À la même époque, des ateliers d'alphabétisation se mettent sur pied dans le quartier voisin, la Petite-Bourgogne. Un groupe de prêtres séculiers entreprend alors une consultation publique et plusieurs problèmes sont identifiés. On découvre, entre autres, un taux très élevé d'analphabétisme au sein de la population. Des citoyens et citoyennes créent alors un comité pour défendre leurs droits et développer des services communautaires. En 1967, le «Centre d'éducation des adultes de St-Henri et de la Petite-Bourgogne» (CEDA) offrira ses premiers ateliers d'alphabétisation.
En 1968 se met sur pied dans l'est de Montréal le «CEB AM» (Comité d'éducation de base pour les adultes de Montréal).
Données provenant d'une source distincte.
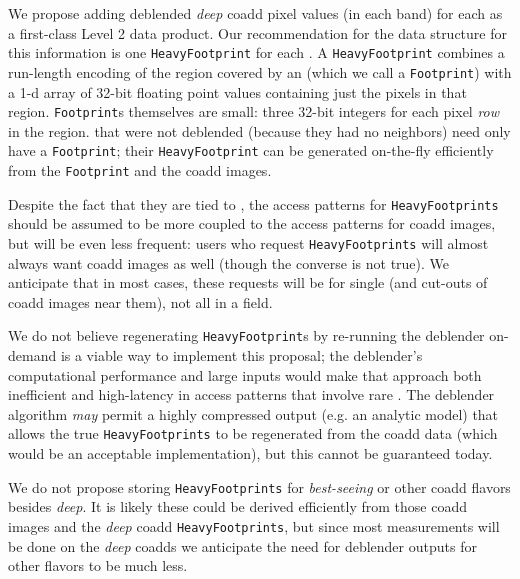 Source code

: \documentclass[DM,lsstdraft,toc]{lsstdoc}
\begin{document}
We propose adding deblended \emph{deep} coadd pixel values (in each band) for each \Object as a first-class Level 2 data product.  Our recommendation for the data structure for this information is one \texttt{HeavyFootprint} for each \Object.  A \texttt{HeavyFootprint} combines a run-length encoding of the region covered by an \Object (which we call a \texttt{Footprint}) with a 1-d array of 32-bit floating point values containing just the pixels in that region.  \texttt{Footprint}s themselves are small: three 32-bit integers for each pixel \emph{row} in the region.  \Objects that were not deblended (because they had no neighbors) need only have a \texttt{Footprint}; their \texttt{HeavyFootprint} can be generated on-the-fly efficiently from the \texttt{Footprint} and the coadd images.

Despite the fact that they are tied to \Objects, the access patterns for \texttt{HeavyFootprints} should be assumed to be more coupled to the access patterns for coadd images, but will be even less frequent: users who request \texttt{HeavyFootprints} will almost always want coadd images as well (though the converse is not true).  We anticipate that in most cases, these requests will be for single \Objects (and cut-outs of coadd images near them), not all \Objects in a field.

We do not believe regenerating \texttt{HeavyFootprint}s by re-running the deblender on-demand is a viable way to implement this proposal; the deblender's computational performance and large inputs would make that approach both inefficient and high-latency in access patterns that involve rare \Objects.  The deblender algorithm \emph{may} permit a highly compressed output (e.g. an analytic model) that allows the true \texttt{HeavyFootprints} to be regenerated from the coadd data (which would be an acceptable implementation), but this cannot be guaranteed today.

We do not propose storing \texttt{HeavyFootprints} for \emph{best-seeing} or other coadd flavors besides \emph{deep}.  It is likely these could be derived efficiently from those coadd images and the \emph{deep} coadd \texttt{HeavyFootprints}, but since most measurements will be done on the \emph{deep} coadds we anticipate the need for deblender outputs for other flavors to be much less.
\end{document}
Celui-ci est particulièrement sensible au problème de l'analphabétisme et amorce un projet pilote qu'on aménage dans le Pavillon d'éducation communautaire d'Hochelaga-Maisonneuve(PEC).
Les années 70...
Le scénario: «LE CRI DE LA LIBERTÉ»
Un contexte qui a permis la création et le développement d'un mouvement en éducation populaire autonome.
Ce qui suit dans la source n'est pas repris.